After Sonia’s departure, the depressed Lovecraft moved into a single apartment near the Brooklyn slum known as Red Hook and his fiction from the period—such as “The Horror at
Red Hook” and “He” included here—reflects his sense of loneliness and despondency in a city full of what he perceived as ominous foreigners. Then in 1926 in order to
preserve his sanity, he abandoned New York altogether and returned to Providence, the place of his birth. Since his mother had died five years earlier, Lovecraft moved in with his two maternal
aunts.
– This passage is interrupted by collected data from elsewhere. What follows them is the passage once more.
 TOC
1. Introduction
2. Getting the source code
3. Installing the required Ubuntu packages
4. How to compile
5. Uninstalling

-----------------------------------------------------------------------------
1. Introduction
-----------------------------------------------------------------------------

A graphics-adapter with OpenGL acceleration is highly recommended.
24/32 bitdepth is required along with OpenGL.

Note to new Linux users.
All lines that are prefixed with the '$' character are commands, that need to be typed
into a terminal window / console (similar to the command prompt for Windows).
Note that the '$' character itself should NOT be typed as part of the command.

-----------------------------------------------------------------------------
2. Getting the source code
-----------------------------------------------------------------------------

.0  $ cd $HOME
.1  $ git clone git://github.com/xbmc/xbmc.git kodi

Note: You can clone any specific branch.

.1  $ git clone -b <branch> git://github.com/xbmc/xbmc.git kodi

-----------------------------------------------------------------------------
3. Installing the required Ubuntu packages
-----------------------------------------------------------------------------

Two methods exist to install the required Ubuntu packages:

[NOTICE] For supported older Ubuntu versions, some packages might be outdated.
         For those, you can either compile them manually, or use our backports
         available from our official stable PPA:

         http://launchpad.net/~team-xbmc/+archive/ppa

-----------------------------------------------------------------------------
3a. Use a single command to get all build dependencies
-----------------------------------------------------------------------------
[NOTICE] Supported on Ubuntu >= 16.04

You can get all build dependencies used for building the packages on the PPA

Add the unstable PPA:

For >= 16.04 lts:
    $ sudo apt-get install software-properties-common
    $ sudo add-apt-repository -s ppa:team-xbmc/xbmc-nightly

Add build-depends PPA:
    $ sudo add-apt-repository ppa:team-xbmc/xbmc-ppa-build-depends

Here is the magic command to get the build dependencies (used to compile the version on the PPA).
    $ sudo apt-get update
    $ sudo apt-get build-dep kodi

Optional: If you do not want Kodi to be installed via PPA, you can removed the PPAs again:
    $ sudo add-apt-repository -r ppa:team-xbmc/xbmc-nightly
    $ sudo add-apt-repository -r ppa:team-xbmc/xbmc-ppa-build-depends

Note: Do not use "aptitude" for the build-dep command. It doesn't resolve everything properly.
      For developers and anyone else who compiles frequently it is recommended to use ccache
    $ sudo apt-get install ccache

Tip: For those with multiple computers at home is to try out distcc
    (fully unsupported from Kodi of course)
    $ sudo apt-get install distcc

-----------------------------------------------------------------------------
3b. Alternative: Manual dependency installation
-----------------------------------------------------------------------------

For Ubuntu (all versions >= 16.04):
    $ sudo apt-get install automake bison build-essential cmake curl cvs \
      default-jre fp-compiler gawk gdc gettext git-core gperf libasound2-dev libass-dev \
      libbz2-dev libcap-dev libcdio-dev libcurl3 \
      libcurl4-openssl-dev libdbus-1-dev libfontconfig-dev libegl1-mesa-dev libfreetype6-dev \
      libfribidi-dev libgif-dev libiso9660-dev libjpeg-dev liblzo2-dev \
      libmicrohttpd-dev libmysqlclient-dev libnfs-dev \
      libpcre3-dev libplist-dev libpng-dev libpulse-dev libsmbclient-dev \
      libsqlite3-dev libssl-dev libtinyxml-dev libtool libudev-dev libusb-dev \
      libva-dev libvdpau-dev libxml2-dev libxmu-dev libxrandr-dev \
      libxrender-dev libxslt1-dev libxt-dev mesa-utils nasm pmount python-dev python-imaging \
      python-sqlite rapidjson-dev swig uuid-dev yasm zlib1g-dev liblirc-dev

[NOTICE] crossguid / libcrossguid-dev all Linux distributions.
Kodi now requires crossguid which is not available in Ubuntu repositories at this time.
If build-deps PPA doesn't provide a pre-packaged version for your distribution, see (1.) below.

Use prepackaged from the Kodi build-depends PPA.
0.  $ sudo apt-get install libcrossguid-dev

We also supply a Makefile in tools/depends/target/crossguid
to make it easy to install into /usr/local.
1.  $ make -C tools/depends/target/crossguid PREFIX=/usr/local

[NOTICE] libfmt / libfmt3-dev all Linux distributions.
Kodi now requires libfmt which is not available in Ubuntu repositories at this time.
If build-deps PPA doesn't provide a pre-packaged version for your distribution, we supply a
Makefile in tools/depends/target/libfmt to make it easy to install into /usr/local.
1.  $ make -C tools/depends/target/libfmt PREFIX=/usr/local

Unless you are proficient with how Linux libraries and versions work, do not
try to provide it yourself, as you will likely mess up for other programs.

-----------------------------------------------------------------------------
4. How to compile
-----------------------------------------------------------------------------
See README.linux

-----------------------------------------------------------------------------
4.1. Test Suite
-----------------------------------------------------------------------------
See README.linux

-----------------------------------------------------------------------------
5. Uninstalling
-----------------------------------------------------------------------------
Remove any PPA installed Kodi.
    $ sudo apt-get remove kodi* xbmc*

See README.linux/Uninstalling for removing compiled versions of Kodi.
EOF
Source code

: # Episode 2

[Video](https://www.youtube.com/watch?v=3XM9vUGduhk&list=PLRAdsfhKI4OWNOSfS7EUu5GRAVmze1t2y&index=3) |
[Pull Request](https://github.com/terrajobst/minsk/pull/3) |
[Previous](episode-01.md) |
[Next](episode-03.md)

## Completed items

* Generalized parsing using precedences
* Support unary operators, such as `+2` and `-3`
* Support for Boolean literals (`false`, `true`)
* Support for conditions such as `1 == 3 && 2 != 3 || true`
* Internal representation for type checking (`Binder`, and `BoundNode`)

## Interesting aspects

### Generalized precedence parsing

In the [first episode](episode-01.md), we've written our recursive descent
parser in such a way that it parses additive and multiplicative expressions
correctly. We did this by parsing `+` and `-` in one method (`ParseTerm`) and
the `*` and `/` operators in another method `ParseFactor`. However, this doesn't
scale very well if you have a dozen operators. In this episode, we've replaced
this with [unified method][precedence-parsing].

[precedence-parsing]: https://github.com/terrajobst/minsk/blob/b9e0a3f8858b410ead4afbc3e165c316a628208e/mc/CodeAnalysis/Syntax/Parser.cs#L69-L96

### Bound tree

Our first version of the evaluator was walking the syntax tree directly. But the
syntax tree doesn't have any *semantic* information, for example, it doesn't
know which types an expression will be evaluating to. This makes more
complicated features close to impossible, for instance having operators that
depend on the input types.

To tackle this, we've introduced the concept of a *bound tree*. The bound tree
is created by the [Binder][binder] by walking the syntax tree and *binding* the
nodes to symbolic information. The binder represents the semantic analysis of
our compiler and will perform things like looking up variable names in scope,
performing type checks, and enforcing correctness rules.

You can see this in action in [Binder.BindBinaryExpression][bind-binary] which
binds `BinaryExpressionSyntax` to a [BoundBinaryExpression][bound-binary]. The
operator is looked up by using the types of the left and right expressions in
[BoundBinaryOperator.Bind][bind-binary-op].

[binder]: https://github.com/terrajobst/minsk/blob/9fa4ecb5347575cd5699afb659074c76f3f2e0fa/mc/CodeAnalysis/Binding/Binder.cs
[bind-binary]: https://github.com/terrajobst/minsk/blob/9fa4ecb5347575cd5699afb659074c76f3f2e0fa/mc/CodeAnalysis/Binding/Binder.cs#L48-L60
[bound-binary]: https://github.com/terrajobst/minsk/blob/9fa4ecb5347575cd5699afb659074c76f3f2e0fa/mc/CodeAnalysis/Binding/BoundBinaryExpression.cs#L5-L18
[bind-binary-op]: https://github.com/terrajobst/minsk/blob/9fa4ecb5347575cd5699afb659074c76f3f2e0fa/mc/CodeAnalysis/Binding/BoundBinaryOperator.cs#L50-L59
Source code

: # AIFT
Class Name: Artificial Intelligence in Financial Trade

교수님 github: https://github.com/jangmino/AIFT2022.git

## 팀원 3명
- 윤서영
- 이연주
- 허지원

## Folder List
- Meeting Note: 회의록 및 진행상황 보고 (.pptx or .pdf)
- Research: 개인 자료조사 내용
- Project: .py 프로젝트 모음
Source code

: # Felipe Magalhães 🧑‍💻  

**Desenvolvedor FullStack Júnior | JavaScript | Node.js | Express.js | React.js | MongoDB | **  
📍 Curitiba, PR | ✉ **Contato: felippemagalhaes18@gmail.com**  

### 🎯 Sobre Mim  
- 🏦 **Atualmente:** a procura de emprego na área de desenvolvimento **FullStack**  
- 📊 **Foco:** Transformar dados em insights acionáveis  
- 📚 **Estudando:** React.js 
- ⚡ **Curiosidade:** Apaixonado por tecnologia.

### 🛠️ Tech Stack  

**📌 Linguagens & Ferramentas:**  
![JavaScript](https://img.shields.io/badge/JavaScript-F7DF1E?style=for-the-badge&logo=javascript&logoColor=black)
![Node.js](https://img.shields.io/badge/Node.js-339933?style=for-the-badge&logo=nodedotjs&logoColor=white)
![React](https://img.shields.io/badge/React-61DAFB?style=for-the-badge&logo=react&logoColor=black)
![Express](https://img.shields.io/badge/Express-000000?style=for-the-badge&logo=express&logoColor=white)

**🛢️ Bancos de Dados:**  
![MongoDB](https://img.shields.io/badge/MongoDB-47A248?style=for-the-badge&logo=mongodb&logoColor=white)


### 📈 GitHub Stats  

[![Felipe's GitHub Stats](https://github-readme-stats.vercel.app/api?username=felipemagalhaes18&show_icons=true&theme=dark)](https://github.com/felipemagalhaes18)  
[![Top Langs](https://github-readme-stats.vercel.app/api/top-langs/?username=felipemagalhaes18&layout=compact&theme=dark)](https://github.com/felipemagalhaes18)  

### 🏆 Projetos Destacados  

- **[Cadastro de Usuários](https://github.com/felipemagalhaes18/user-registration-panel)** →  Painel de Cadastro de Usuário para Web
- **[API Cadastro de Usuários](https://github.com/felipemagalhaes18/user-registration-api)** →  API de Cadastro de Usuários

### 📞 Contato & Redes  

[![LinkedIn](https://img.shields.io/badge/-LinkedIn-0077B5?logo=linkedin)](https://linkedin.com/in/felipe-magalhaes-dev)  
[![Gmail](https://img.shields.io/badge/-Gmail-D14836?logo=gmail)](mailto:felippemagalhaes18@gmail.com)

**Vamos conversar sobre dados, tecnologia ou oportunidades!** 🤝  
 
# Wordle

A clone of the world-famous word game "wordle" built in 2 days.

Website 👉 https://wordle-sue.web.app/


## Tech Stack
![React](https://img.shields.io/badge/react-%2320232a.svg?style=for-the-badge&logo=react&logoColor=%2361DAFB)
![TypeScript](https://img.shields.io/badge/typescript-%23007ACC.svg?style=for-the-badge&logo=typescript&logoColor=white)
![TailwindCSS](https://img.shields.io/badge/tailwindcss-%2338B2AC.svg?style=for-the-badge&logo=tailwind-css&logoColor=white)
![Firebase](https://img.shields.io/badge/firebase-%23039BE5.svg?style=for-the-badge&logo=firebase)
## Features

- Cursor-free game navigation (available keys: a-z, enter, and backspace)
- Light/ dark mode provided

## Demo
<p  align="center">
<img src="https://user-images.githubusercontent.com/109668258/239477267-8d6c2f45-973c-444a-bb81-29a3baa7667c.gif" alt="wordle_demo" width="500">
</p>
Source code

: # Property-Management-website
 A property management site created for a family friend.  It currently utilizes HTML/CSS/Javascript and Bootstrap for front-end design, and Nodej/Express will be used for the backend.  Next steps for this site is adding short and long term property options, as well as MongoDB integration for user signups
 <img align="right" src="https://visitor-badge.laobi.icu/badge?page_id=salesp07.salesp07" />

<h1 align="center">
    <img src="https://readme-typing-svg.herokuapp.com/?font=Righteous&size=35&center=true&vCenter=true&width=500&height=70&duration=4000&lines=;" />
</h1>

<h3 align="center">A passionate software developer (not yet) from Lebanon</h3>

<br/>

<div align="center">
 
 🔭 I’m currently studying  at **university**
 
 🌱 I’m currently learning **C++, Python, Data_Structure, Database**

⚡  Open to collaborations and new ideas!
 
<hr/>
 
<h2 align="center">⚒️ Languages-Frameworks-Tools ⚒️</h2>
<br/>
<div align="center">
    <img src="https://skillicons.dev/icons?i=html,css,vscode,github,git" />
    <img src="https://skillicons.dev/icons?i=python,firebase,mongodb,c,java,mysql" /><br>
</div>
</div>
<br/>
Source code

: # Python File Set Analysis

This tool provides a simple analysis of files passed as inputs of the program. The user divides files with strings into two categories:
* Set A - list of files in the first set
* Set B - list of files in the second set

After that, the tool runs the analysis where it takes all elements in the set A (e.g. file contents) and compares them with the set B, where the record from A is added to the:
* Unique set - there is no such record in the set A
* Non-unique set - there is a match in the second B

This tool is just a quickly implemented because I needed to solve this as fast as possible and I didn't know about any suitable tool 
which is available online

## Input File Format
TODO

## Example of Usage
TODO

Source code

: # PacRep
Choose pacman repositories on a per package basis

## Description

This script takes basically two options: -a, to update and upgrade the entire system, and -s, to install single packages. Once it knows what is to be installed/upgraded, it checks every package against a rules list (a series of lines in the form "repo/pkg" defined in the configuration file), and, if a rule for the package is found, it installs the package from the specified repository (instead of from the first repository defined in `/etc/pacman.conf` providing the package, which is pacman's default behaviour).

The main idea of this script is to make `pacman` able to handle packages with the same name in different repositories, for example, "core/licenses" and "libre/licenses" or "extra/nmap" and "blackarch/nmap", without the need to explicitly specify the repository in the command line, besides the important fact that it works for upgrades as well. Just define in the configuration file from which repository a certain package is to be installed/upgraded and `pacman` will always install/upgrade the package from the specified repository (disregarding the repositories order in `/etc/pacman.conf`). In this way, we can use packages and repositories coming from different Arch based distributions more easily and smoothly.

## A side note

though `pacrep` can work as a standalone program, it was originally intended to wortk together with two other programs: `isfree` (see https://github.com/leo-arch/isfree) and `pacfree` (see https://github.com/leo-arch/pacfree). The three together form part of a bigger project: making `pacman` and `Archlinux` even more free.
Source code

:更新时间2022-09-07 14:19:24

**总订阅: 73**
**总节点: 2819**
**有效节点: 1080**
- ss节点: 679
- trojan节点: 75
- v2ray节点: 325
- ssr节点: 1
This transition touched off the most fertile period in Lovecraft’s creative life: in a nine-month period between 1926 and 1927, he produced several of his best known and most
celebrated works, including “The Call of Cthulhu” and “The Colour Out of Space,” and the novels
The Dream-Quest of Unknown Kadath
and
The Case of Charles Dexter
Ward
.

Despite his best efforts, Lovecraft lamentably found it difficult to sell his increasingly lengthy and complicated later work and his revision efforts for others brought in diminishing returns.
While he nurtured the careers of many young writers, including August Derleth, Robert Bloch, and Fritz Leiber, becoming in the process one of the most prolific letter writers of the twentieth
century (and producing a body of correspondence that Joshi speculates may one day be recognized as his greatest achievement
3
), his final years
were plagued by poverty and hardship. In 1936, Lovecraft was saddened by the suicide of his correspondent Robert E. Howard, author of the Conan the Barbarian stories, and he himself succumbed to
intestinal cancer on March 10, 1937, at the age of forty-seven, having never seen a true book publication of his work.